> [YOUR TASK]: Among the lines below, some may hold the word "itemize"; state how many do, giving only the number.

> [DATA TO USE]:
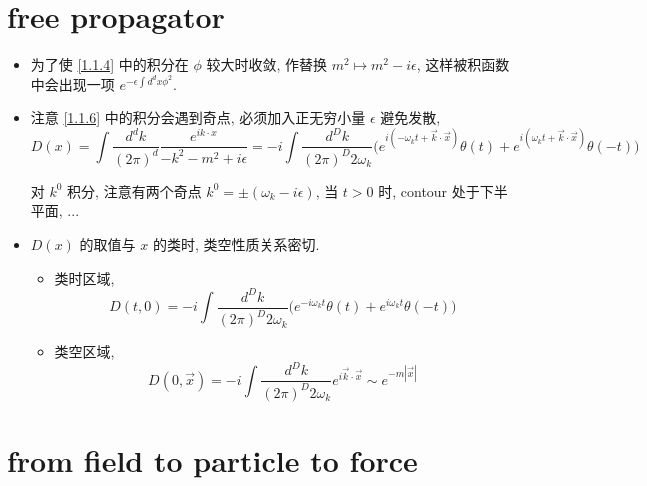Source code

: \section{free propagator}
\begin{itemize}
	\item 为了使 \eqref{1.1.4} 中的积分在 $\phi$ 较大时收敛, 作替换 $m^2 \mapsto m^2 - i \epsilon$, 这样被积函数中会出现一项 $e^{- \epsilon \int d^d x \phi^2}$.
	
	\item 注意 \eqref{1.1.6} 中的积分会遇到奇点, 必须加入正无穷小量 $\epsilon$ 避免发散,
	\begin{equation} \label{1.2.1}
		D(x) = \int \frac{d^d k}{(2 \pi)^d} \frac{e^{i k \cdot x}}{- k^2 - m^2 + i \epsilon} = - i \int \frac{d^D k}{(2 \pi)^D 2 \omega_k} \Big( e^{i (- \omega_k t + \vec{k} \cdot \vec{x})} \theta(t) + e^{i (\omega_k t + \vec{k} \cdot \vec{x})} \theta(- t) \Big)
	\end{equation}
	
	\begin{tcolorbox}[title=calculation:]
		对 $k^0$ 积分, 注意有两个奇点 $k^0 = \pm (\omega_k - i \epsilon)$, 当 $t > 0$ 时, contour 处于下半平面, ...
	\end{tcolorbox}
	
	\item $D(x)$ 的取值与 $x$ 的类时, 类空性质关系密切.
	\begin{itemize}
		\item 类时区域,
		\begin{equation}
			D(t, 0) = - i \int \frac{d^D k}{(2 \pi)^D 2 \omega_k} \Big( e^{- i \omega_k t} \theta(t) + e^{i \omega_k t} \theta(- t) \Big)
		\end{equation}
		
		\item 类空区域,
		\begin{equation}
			D(0, \vec{x}) = - i \int \frac{d^D k}{(2 \pi)^D 2 \omega_k} e^{i \vec{k} \cdot \vec{x}} \sim e^{- m |\vec{x}|}
		\end{equation}
	\end{itemize}
\end{itemize}

\section{from field to particle to force}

> [RESULT OF THIS EXERCISE]: 4